If you hear of murders in a major London Reference Library or of a pineapple being put where the sun on't shine you'll know my levels are too high or someone has over stepped the mark withthe sweets...


----------



## Dizzydi (Sep 24, 2010)

Hi Caroline, taking each day as it comes is the way forward. Looking at it as healthy eating rather than dieting is better & not putting to much pressure on yourself. 

Your doing an amazing job xxx


----------



## am64 (Sep 24, 2010)

Caroline said:


> If you hear of murders in a major London Reference Library or of a pineapple being put where the sun on't shine you'll know my levels are too high or someone has over stepped the mark withthe sweets...




I ll keep an eye out on london tonight .....they drove me too it honestly m'lud !


----------



## lucy123 (Sep 25, 2010)

Hi Caroline

I totally agree each day as it comes and tomorrow is a new day with a line drawn under the previous if doesn;t go too well.

I have to say I have made a few observations since June.

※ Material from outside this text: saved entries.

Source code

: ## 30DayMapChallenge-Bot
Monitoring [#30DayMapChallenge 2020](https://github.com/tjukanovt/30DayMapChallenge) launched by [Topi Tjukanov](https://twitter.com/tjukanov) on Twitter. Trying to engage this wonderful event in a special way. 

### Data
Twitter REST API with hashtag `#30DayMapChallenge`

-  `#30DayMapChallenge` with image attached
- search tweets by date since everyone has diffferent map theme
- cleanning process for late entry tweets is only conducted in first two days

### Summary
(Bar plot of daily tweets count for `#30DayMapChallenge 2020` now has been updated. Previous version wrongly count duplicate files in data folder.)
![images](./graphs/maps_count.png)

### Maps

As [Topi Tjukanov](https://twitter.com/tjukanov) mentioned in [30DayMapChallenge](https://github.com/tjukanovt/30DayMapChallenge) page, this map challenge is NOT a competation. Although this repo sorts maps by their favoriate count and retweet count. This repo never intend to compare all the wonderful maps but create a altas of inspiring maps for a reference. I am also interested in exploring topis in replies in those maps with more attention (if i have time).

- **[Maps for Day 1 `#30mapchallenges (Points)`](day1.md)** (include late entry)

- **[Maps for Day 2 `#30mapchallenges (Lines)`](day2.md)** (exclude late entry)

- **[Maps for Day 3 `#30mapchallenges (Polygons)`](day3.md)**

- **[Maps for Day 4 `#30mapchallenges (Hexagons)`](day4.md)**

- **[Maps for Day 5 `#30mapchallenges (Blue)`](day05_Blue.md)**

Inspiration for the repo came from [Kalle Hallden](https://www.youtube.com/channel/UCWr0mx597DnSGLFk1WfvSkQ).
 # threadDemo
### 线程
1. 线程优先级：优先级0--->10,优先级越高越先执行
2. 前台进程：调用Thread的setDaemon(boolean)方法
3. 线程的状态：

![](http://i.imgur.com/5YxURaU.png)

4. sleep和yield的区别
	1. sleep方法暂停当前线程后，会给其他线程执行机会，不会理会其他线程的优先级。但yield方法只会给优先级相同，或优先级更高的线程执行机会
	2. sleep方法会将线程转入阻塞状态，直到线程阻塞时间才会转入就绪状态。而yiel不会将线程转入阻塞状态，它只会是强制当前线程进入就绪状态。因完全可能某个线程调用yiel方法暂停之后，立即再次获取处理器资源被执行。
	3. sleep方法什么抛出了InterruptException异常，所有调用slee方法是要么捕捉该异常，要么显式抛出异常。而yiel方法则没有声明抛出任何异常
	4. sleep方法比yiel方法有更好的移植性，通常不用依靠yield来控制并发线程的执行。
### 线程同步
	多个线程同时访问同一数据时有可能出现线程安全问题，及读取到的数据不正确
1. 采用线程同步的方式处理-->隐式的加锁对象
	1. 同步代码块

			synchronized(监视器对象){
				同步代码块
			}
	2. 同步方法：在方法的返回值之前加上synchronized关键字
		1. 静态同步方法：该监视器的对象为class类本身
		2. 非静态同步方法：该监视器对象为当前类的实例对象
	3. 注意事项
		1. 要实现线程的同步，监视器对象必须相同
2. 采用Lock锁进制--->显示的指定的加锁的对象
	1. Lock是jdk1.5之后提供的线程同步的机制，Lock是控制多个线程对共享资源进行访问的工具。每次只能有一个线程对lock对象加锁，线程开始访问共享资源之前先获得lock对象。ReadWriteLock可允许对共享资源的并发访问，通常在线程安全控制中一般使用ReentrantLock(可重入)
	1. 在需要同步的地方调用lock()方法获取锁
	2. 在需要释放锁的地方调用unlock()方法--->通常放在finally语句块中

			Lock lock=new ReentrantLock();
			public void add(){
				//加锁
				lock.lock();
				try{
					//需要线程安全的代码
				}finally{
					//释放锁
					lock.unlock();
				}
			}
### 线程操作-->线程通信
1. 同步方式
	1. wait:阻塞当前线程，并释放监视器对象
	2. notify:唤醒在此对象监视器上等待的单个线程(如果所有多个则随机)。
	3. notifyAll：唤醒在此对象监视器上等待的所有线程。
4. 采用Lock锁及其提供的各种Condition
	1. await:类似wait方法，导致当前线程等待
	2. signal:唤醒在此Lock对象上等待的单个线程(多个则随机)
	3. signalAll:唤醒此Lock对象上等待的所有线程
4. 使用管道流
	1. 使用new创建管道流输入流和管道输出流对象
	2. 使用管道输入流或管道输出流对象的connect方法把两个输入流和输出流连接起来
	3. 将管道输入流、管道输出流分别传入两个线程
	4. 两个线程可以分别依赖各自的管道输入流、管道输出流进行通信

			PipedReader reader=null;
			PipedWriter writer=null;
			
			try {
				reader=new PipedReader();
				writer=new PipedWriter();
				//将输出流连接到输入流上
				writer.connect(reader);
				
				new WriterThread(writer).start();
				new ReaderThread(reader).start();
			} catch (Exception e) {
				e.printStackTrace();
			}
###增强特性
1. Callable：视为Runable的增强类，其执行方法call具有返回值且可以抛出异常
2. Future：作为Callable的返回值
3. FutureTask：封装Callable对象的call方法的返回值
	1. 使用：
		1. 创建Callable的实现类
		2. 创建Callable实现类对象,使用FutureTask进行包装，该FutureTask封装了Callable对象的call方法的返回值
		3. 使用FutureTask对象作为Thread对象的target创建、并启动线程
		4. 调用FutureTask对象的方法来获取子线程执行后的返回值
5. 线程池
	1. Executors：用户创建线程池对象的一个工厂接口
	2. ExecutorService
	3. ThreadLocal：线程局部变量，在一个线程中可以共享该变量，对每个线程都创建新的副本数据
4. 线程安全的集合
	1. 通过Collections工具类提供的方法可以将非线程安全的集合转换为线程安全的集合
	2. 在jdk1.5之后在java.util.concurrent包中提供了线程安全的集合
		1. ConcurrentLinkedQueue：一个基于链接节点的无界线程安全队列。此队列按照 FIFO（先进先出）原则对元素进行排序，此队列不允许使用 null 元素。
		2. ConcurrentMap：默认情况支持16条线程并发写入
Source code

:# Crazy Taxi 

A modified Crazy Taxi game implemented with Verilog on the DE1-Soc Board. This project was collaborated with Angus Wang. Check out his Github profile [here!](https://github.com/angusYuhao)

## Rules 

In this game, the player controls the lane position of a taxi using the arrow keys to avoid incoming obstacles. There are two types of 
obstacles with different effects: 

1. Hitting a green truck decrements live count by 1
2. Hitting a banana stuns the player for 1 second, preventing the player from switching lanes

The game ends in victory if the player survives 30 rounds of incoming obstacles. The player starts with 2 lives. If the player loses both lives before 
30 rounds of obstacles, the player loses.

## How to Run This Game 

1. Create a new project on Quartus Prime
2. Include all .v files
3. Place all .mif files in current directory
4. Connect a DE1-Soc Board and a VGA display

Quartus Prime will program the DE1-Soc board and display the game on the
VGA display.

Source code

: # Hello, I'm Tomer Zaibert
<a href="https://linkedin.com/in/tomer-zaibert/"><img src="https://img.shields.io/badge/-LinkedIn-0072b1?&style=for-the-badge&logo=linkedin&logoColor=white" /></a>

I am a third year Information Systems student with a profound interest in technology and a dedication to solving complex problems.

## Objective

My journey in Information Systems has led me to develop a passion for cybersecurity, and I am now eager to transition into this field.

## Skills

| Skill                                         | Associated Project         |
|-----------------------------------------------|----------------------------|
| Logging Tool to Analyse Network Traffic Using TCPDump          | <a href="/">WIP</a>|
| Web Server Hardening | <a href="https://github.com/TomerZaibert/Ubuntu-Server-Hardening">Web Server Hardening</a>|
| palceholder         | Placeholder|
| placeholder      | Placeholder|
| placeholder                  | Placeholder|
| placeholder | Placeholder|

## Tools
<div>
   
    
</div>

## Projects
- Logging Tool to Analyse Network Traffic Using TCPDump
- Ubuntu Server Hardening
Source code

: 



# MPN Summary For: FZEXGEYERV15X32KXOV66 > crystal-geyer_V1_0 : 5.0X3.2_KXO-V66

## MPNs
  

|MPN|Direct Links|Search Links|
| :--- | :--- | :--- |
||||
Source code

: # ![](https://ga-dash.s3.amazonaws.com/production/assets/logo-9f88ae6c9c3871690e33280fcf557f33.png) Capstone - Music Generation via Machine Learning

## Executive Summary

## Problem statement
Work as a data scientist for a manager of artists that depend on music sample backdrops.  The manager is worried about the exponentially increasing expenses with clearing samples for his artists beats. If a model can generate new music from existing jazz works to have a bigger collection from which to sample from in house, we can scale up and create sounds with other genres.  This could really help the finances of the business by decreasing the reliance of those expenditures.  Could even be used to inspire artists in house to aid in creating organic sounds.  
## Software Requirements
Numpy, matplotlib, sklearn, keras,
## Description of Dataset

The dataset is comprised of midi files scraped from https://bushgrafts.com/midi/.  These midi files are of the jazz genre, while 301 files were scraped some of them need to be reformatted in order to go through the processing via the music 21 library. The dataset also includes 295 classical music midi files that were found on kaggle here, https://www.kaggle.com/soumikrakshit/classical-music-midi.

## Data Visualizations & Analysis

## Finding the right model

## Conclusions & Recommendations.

1) The people who constantly offer me sweets etc are the same people who ask should i be eating something when caught with a jacket potato or something!!!!
2) Those same people have not commented one bit on the 43lbs I have lost since June(not even when others have commented whilst the same people are sat with us) and neither have they commented on how much slimmer and healthier I look.

Yet

The Tesco delivery man yesterday asked me if I had been away as I looked very very healthy and then spent 5 mins talking about my weight loss and asked for a little advice himself -all this time my tuna steaks defrosting bless him! 

I spent a moment afterwards re-evaluating who was important in my life and suddenly realised these so called 'friends' are the same people who for the last 5 years have put me off losing weight.

Sorry - I ended up going off on one there.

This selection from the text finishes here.